> Task directions: Although the data below holds other lines too, output only those from the line with "- Login Page" up to and including the line with "not applicable", exactly as they appear.

Top of Data records

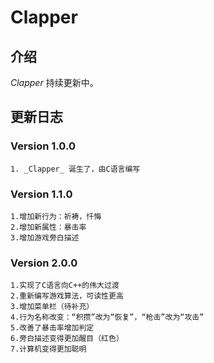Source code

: # Clapper

## 介绍
_Clapper_ 持续更新中。

## 更新日志
### Version 1.0.0
    1. _Clapper_ 诞生了，由C语言编写

### Version 1.1.0
    1.增加新行为：祈祷，忏悔
    2.增加新属性：暴击率
    3.增加游戏旁白描述

### Version 2.0.0
    1.实现了C语言向C++的伟大过渡
    2.重新编写游戏算法，可读性更高
    3.增加菜单栏（待补充）
    4.行为名称改变：“积攒”改为“恢复”，“枪击”改为“攻击”
    5.改善了暴击率增加判定
    6.旁白描述变得更加醒目（红色）
    7.计算机变得更加聪明


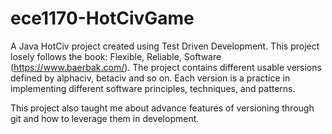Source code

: # ece1170-HotCivGame
A Java HotCiv project created using Test Driven Development. This project losely follows the book: Flexible, Reliable, Software (https://www.baerbak.com/). 
The project contains different usable versions defined by alphaciv, betaciv and so on.
Each version is a practice in implementing different software principles, techniques, and patterns.

This project also taught me about advance features of versioning through git and how to leverage them in development.
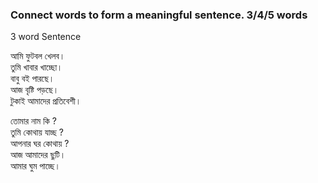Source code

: ### Connect words to form a meaningful sentence. 3/4/5 words

3 word Sentence  

আমি ফুটবল খেলব।  
তুমি খাবার খাচ্ছো।   
বাবু বই পারছে।   
আজ বৃষ্টি পড়ছে।   
টুকাই আমাদের প্রতিবেশী।  

তোমার নাম কি ?  
তুমি কোথায় যাচ্ছ ?  
আপনার ঘর কোথায় ?  
আজ আমাদের ছুটি।   
আমার ঘুম পাচ্ছে। 

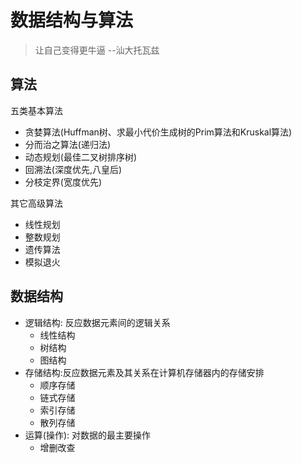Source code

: # 数据结构与算法

> 让自己变得更牛逼 --汕大托瓦兹



## 算法

五类基本算法

+ 贪婪算法(Huffman树、求最小代价生成树的Prim算法和Kruskal算法)
+ 分而治之算法(递归法)
+ 动态规划(最佳二叉树排序树)
+ 回溯法(深度优先,八皇后)
+ 分枝定界(宽度优先)

其它高级算法

+ 线性规划
+ 整数规划
+ 遗传算法
+ 模拟退火



## 数据结构

+ 逻辑结构: 反应数据元素间的逻辑关系
  + 线性结构
  + 树结构
  + 图结构
+ 存储结构:反应数据元素及其关系在计算机存储器内的存储安排
  + 顺序存储
  + 链式存储
  + 索引存储
  + 散列存储
+ 运算(操作): 对数据的最主要操作
  + 增删改查

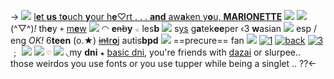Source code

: -> ![](https://tomomi.neocities.org/pixeles/253.gif) [l**e**t **us** t**o**uch **y**our h**e**♡rt . . .
**and** aw**a**ken y**o**u, **MARIONETTE**](https://on.soundcloud.com/obDCmb7W56qcDQXU8) ![](https://tomomi.neocities.org/pixeles/235.gif)
![](https://media.discordapp.net/attachments/1012559729106624564/1051529887367835668/image0.jpg)
(^▽^)*!* th**e**y `+` [m**e**w]() ![](https://tomomi.neocities.org/pixeles/49.gif) ◠ **e**~~nb~~**y** `☆` les**b** ![](https://tomomi.neocities.org/pixeles/290.webp)
s[ys](https://rentry.co/carnival-happy) g**a**tek**ee**per ‹3 **w**asian ![](https://tomomi.neocities.org/pixeles/104.gif) esp / eng *OK!*
6**teen** (o.★) [~~int~~r**o**j](https://rentry.co/curecosmo) autis**bpd** ![](https://tomomi.neocities.org/pixeles/221.gif) ==precure== fan
![](https://tomomi.neocities.org/pixeles/245.gif) [![1](https://64.media.tumblr.com/tumblr_m8l65a8kx31qb1380.gif)](https://rentry.co/adoringyou) [![back](https://tomomi.neocities.org/pixeles/222.gif)](https://rentry.co/purecosmo) [![3](https://64.media.tumblr.com/tumblr_m8l65f9yuJ1qb1380.gif)](https://rentry.co/great-escape) ﹔ [![](https://tomomi.neocities.org/pixeles/45.gif)](https://rentry.co/cureyuni)
![](https://tomomi.neocities.org/divider/div14.gif) `♡` ![](https://tomomi.neocities.org/divider/div14.gif)
◟my **dni** `★`
[basic dni](https://listography.com/dni), you're friends with
[dazai](https://rentry.co/dazai-is-over) or slurpee.. those weirdos
you use fonts or you use tupper
while being a singlet .. ??<-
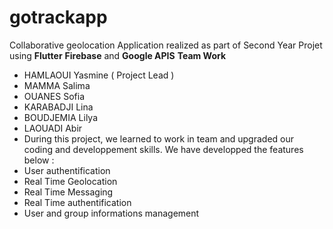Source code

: # gotrackapp

Collaborative geolocation Application realized as part of Second Year Projet using **Flutter** **Firebase** and **Google APIS** 
**Team Work**
- HAMLAOUI Yasmine ( Project Lead )
- MAMMA Salima
- OUANES Sofia
- KARABADJI Lina
- BOUDJEMIA Lilya
- LAOUADI Abir
- During this project, we learned to work in team and upgraded our coding and developpement skills. We have developped the features below :
- User authentification
- Real Time Geolocation
- Real Time Messaging 
- Real Time authentification
- User and group informations management
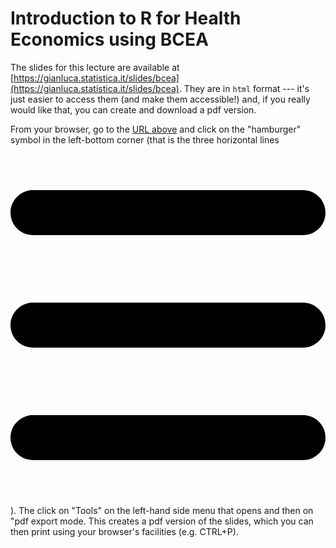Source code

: # Introduction to R for Health Economics using BCEA

The slides for this lecture are available at [https://gianluca.statistica.it/slides/bcea](https://gianluca.statistica.it/slides/bcea). They are in `html` format --- it's just easier to access them (and make them accessible!) and, if you really would like that, you can create and download a pdf version.

From your browser, go to the [URL above](https://gianluca.statistica.it/slides/bcea) and click on the "hamburger" symbol in the left-bottom corner (that is the three horizontal lines <svg xmlns="http://www.w3.org/2000/svg" viewBox="0 0 448 512"><!--!Font Awesome Free 6.6.0 by @fontawesome - https://fontawesome.com License - https://fontawesome.com/license/free Copyright 2024 Fonticons, Inc.--><path d="M0 96C0 78.3 14.3 64 32 64l384 0c17.7 0 32 14.3 32 32s-14.3 32-32 32L32 128C14.3 128 0 113.7 0 96zM0 256c0-17.7 14.3-32 32-32l384 0c17.7 0 32 14.3 32 32s-14.3 32-32 32L32 288c-17.7 0-32-14.3-32-32zM448 416c0 17.7-14.3 32-32 32L32 448c-17.7 0-32-14.3-32-32s14.3-32 32-32l384 0c17.7 0 32 14.3 32 32z"/></svg>). The click on "Tools" on the left-hand side menu that opens and then on "pdf export mode. This creates a pdf version of the slides, which you can then print using your browser's facilities (e.g. CTRL+P).
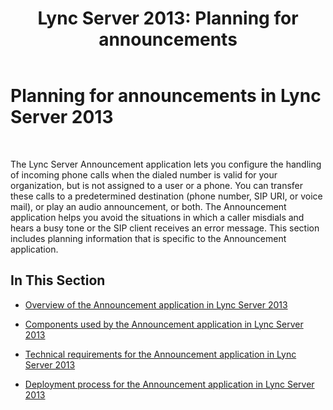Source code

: ﻿---
title: 'Lync Server 2013: Planning for announcements'
TOCTitle: Planning for announcements
ms:assetid: eb9f5420-0222-4fe0-81a7-9d249e56cd84
ms:mtpsurl: https://technet.microsoft.com/en-us/library/Gg399062(v=OCS.15)
ms:contentKeyID: 48185706
ms.date: 07/23/2014
mtps_version: v=OCS.15
---

# Planning for announcements in Lync Server 2013

 


The Lync Server Announcement application lets you configure the handling of incoming phone calls when the dialed number is valid for your organization, but is not assigned to a user or a phone. You can transfer these calls to a predetermined destination (phone number, SIP URI, or voice mail), or play an audio announcement, or both. The Announcement application helps you avoid the situations in which a caller misdials and hears a busy tone or the SIP client receives an error message. This section includes planning information that is specific to the Announcement application.

## In This Section

  - [Overview of the Announcement application in Lync Server 2013](lync-server-2013-overview-of-the-announcement-application.md)

  - [Components used by the Announcement application in Lync Server 2013](lync-server-2013-components-used-by-the-announcement-application.md)

  - [Technical requirements for the Announcement application in Lync Server 2013](lync-server-2013-technical-requirements-for-the-announcement-application.md)

  - [Deployment process for the Announcement application in Lync Server 2013](lync-server-2013-deployment-process-for-the-announcement-application.md)

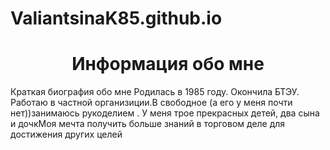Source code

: # ValiantsinaK85.github.io
<html>
<center><h1>Информация обо мне</h1></center>
Краткая биография обо мне
Родилась в 1985 году. Окончила БТЭУ. Работаю в частной организиции.В свободное 
  (а его у меня почти нет))занимаюсь рукоделием . У меня трое прекрасных детей, два сына и  дочкМоя мечта  получить больше знаний в торговом деле для достижения других целей


</html>

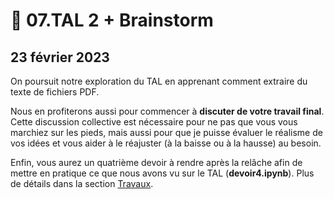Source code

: # 📜 07.TAL 2 + Brainstorm

## 23 février 2023

On poursuit notre exploration du TAL en apprenant comment extraire du texte de fichiers PDF.

Nous en profiterons aussi pour commencer à **discuter de votre travail final**. Cette discussion collective est nécessaire pour ne pas que vous vous marchiez sur les pieds, mais aussi pour que je puisse évaluer le réalisme de vos idées et vous aider à le réajuster (à la baisse ou à la hausse) au besoin.

Enfin, vous aurez un quatrième devoir à rendre après la relâche afin de mettre en pratique ce que nous avons vu sur le TAL (**devoir4.ipynb**). Plus de détails dans la section [Travaux](../travaux/travaux.md#devoir-4).
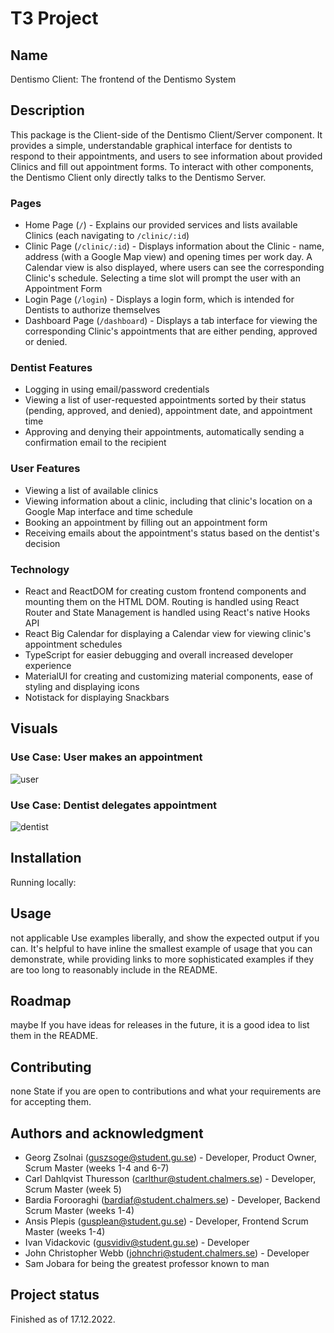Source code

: # T3 Project

## Name

Dentismo Client: The frontend of the Dentismo System

## Description

This package is the Client-side of the Dentismo Client/Server component. It provides a simple, understandable graphical interface for dentists to respond to their appointments, and users to see information about provided Clinics and fill out appointment forms. To interact with other components, the Dentismo Client only directly talks to the Dentismo Server.

### Pages

- Home Page (`­/`) - Explains our provided services and lists available Clinics (each navigating to `/clinic/:id`)
- Clinic Page (`/clinic/:id`) - Displays information about the Clinic - name, address (with a Google Map view) and opening times per work day. A Calendar view is also displayed, where users can see the corresponding Clinic's schedule. Selecting a time slot will prompt the user with an Appointment Form
- Login Page (`/login`) - Displays a login form, which is intended for Dentists to authorize themselves
- Dashboard Page (`/dashboard`) - Displays a tab interface for viewing the corresponding Clinic's appointments that are either pending, approved or denied.

### Dentist Features

- Logging in using email/password credentials
- Viewing a list of user-requested appointments sorted by their status (pending, approved, and denied), appointment date, and appointment time
- Approving and denying their appointments, automatically sending a confirmation email to the recipient

### User Features

- Viewing a list of available clinics
- Viewing information about a clinic, including that clinic's location on a Google Map interface and time schedule
- Booking an appointment by filling out an appointment form
- Receiving emails about the appointment's status based on the dentist's decision

### Technology

- React and ReactDOM for creating custom frontend components and mounting them on the HTML DOM. Routing is handled using React Router and State Management is handled using React's native Hooks API
- React Big Calendar for displaying a Calendar view for viewing clinic's appointment schedules
- TypeScript for easier debugging and overall increased developer experience
- MaterialUI for creating and customizing material components, ease of styling and displaying icons
- Notistack for displaying Snackbars

## Visuals


### Use Case: User makes an appointment

![user](https://media.giphy.com/media/M7caU7Ex3L9Ki1VvEc/giphy.gif)

### Use Case: Dentist delegates appointment

![dentist](https://media.giphy.com/media/atDQoRzTqVtQImkFCD/giphy.gif)


## Installation

Running locally:

## Usage

not applicable
Use examples liberally, and show the expected output if you can. It's helpful to have inline the smallest example of usage that you can demonstrate, while providing links to more sophisticated examples if they are too long to reasonably include in the README.

## Roadmap

maybe
If you have ideas for releases in the future, it is a good idea to list them in the README.

## Contributing

none
State if you are open to contributions and what your requirements are for accepting them.

## Authors and acknowledgment

- Georg Zsolnai (guszsoge@student.gu.se) - Developer, Product Owner, Scrum Master (weeks 1-4 and 6-7)
- Carl Dahlqvist Thuresson (carlthur@student.chalmers.se) - Developer, Scrum Master (week 5)
- Bardia Forooraghi (bardiaf@student.chalmers.se) - Developer, Backend Scrum Master (weeks 1-4)
- Ansis Plepis (gusplean@student.gu.se) - Developer, Frontend Scrum Master (weeks 1-4)
- Ivan Vidackovic (gusvidiv@student.gu.se) - Developer
- John Christopher Webb (johnchri@student.chalmers.se) - Developer
- Sam Jobara for being the greatest professor known to man

## Project status

Finished as of 17.12.2022.
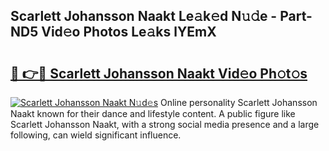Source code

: ## Scarlett Johansson Naakt Le𝚊k𝚎d N𝚞𝚍e - Part-ND5 Vid𝚎o Photos Le𝚊ks lYEmX

# <h2><a href="http://fb22qst.evod.top/?m=Scarlett+Johansson+Naakt">🔗 👉🔴 Scarlett Johansson Naakt Vid𝚎o Ph𝚘t𝚘s</a></h2>

[![Scarlett Johansson Naakt N𝚞d𝚎s](https://i.imgur.com/8V9OHl7.gif)](http://fb22qst.evod.top/?m=Scarlett+Johansson+Naakt)
Online personality Scarlett Johansson Naakt known for their dance and lifestyle content. A public figure like Scarlett Johansson Naakt, with a strong social media presence and a large following, can wield significant influence. 
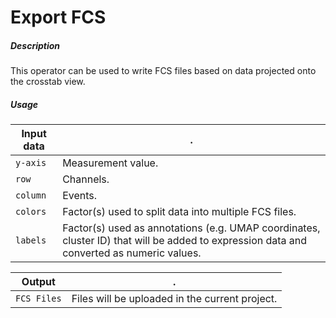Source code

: # Export FCS

##### Description

This operator can be used to write FCS files based on data projected onto the 
crosstab view.

##### Usage

Input data|.
---|---
`y-axis`        | Measurement value.
`row`           | Channels.
`column`        | Events.
`colors`        | Factor(s) used to split data into multiple FCS files.
`labels`        | Factor(s) used as annotations (e.g. UMAP coordinates, cluster ID) that will be added to expression data and converted as numeric values.

Output|.
---|---
`FCS Files`        | Files will be uploaded in the current project.
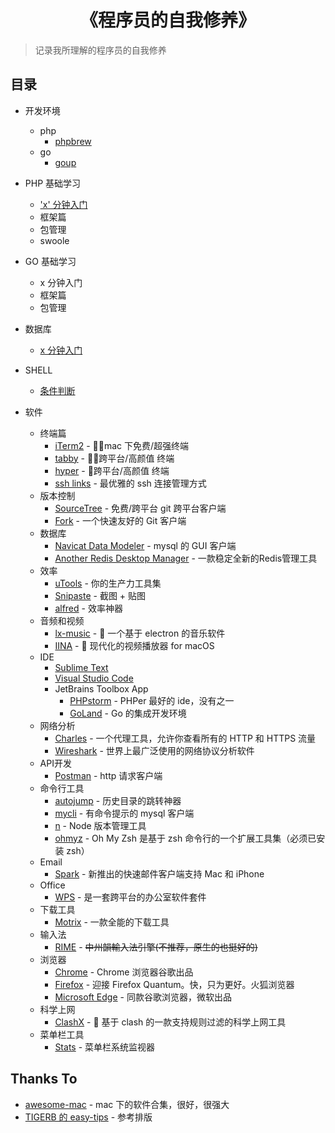 <h1 align="center">《程序员的自我修养》</h1>

> 记录我所理解的程序员的自我修养

## 目录
- 开发环境
  + php
    * [phpbrew](https://github.com/zhanghuid/everything-i-known/blob/main/php/phpbrew.md)
  + go
    * [goup](https://github.com/owenthereal/goup)

- PHP 基础学习
  - ['x' 分钟入门](https://github.com/zhanghuid/everything-i-known/blob/main/php/learn-php-in-x-minutes.md)
  - 框架篇
  - 包管理
  - swoole

- GO 基础学习
  - x 分钟入门
  - 框架篇
  - 包管理

- 数据库
  - [x 分钟入门](https://github.com/zhanghuid/everything-i-known/blob/main/mysql/learn-mysql-in-x-minutes.md)

- SHELL
  - [条件判断](https://github.com/zhanghuid/everything-i-known/blob/main/shell/condition.md)

- 软件
  - 终端篇
    - [iTerm2](https://iterm2.com/) - :clap::clap:mac 下免费/超强终端
    - [tabby](https://github.com/Eugeny/tabby) - :clap::clap:跨平台/高颜值 终端
    - [hyper](https://github.com/vercel/hyper) - :clap:跨平台/高颜值 终端
    - [ssh links](https://github.com/zhanghuid/everything-i-known/blob/main/config/terminal.md) - 最优雅的 ssh 连接管理方式
  - 版本控制
    - [SourceTree](https://www.sourcetreeapp.com/) - 免费/跨平台 git 跨平台客户端
    - [Fork](https://git-fork.com/) - 一个快速友好的 Git 客户端
  - 数据库
    - [Navicat Data Modeler](https://navicat.com/en/products/navicat-data-modeler) - mysql 的 GUI 客户端
    - [Another Redis Desktop Manager](https://github.com/qishibo/AnotherRedisDesktopManager) - 一款稳定全新的Redis管理工具
  - 效率
    - [uTools](https://u.tools/) - 你的生产力工具集
    - [Snipaste](https://zh.snipaste.com/) - 截图 + 贴图
    - [alfred](https://www.alfredapp.com/) - 效率神器
  - 音频和视频
    - [lx-music](https://github.com/lyswhut/lx-music-desktop) - :clap: 一个基于 electron 的音乐软件
    - [IINA](https://github.com/iina/iina) - :clap: 现代化的视频播放器 for macOS
  - IDE
    - [Sublime Text](https://github.com/zhanghuid/everything-i-known/blob/main/software/sublime.md) 
    - [Visual Studio Code](https://github.com/zhanghuid/everything-i-known/blob/main/software/code.md)
    - JetBrains Toolbox App 
      - [PHPstorm](https://www.jetbrains.com/phpstorm/) - PHPer 最好的 ide，没有之一
      - [GoLand](https://www.jetbrains.com/go/) - Go 的集成开发环境
  - 网络分析
    - [Charles](https://www.charlesproxy.com/) - 一个代理工具，允许你查看所有的 HTTP 和 HTTPS 流量
    - [Wireshark](https://www.wireshark.org/) - 世界上最广泛使用的网络协议分析软件
  - API开发
    - [Postman](https://www.postman.com/downloads/) - http 请求客户端
  - 命令行工具
    - [autojump](https://github.com/wting/autojump) - 历史目录的跳转神器
    - [mycli](https://www.mycli.net/) - 有命令提示的 mysql 客户端
    - [n](https://github.com/tj/n) - Node 版本管理工具
    - [ohmyz](https://ohmyz.sh/) - Oh My Zsh 是基于 zsh 命令行的一个扩展工具集（必须已安装 zsh）
  - Email
    - [Spark](https://sparkmailapp.com/) - 新推出的快速邮件客户端支持 Mac 和 iPhone
  - Office
    - [WPS](https://www.wps.cn/) - 是一套跨平台的办公室软件套件
  - 下载工具
    - [Motrix](https://motrix.app/) - 一款全能的下载工具
  - 输入法
    - [RIME](https://rime.im/) - ~~中州韻輸入法引擎(不推荐，原生的也挺好的)~~
  - 浏览器
    - [Chrome](https://www.google.com/chrome/) - Chrome 浏览器谷歌出品
    - [Firefox](https://www.mozilla.org/zh-CN/firefox/) - 迎接 Firefox Quantum。快，只为更好。火狐浏览器
    - [Microsoft Edge](https://www.microsoft.com/en-us/edge) - 同款谷歌浏览器，微软出品
  - 科学上网
    - [ClashX](https://github.com/yichengchen/clashX) - :clap: 基于 clash 的一款支持规则过滤的科学上网工具
  - 菜单栏工具
    - [Stats](https://github.com/exelban/stats) - 菜单栏系统监视器

## Thanks To
- [awesome-mac](https://github.com/jaywcjlove/awesome-mac/blob/main/README-zh.md) - mac 下的软件合集，很好，很强大
- [TIGERB 的 easy-tips](https://github.com/TIGERB/easy-tips) - 参考排版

Bottom of Data records

> Response area:
- Login Page (`/login`) - Displays a login form, which is intended for Dentists to authorize themselves
- Dashboard Page (`/dashboard`) - Displays a tab interface for viewing the corresponding Clinic's appointments that are either pending, approved or denied.

### Dentist Features

- Logging in using email/password credentials
- Viewing a list of user-requested appointments sorted by their status (pending, approved, and denied), appointment date, and appointment time
- Approving and denying their appointments, automatically sending a confirmation email to the recipient

### User Features

- Viewing a list of available clinics
- Viewing information about a clinic, including that clinic's location on a Google Map interface and time schedule
- Booking an appointment by filling out an appointment form
- Receiving emails about the appointment's status based on the dentist's decision

### Technology

- React and ReactDOM for creating custom frontend components and mounting them on the HTML DOM. Routing is handled using React Router and State Management is handled using React's native Hooks API
- React Big Calendar for displaying a Calendar view for viewing clinic's appointment schedules
- TypeScript for easier debugging and overall increased developer experience
- MaterialUI for creating and customizing material components, ease of styling and displaying icons
- Notistack for displaying Snackbars

## Visuals


### Use Case: User makes an appointment

![user](https://media.giphy.com/media/M7caU7Ex3L9Ki1VvEc/giphy.gif)

### Use Case: Dentist delegates appointment

![dentist](https://media.giphy.com/media/atDQoRzTqVtQImkFCD/giphy.gif)


## Installation

Running locally:

## Usage

not applicable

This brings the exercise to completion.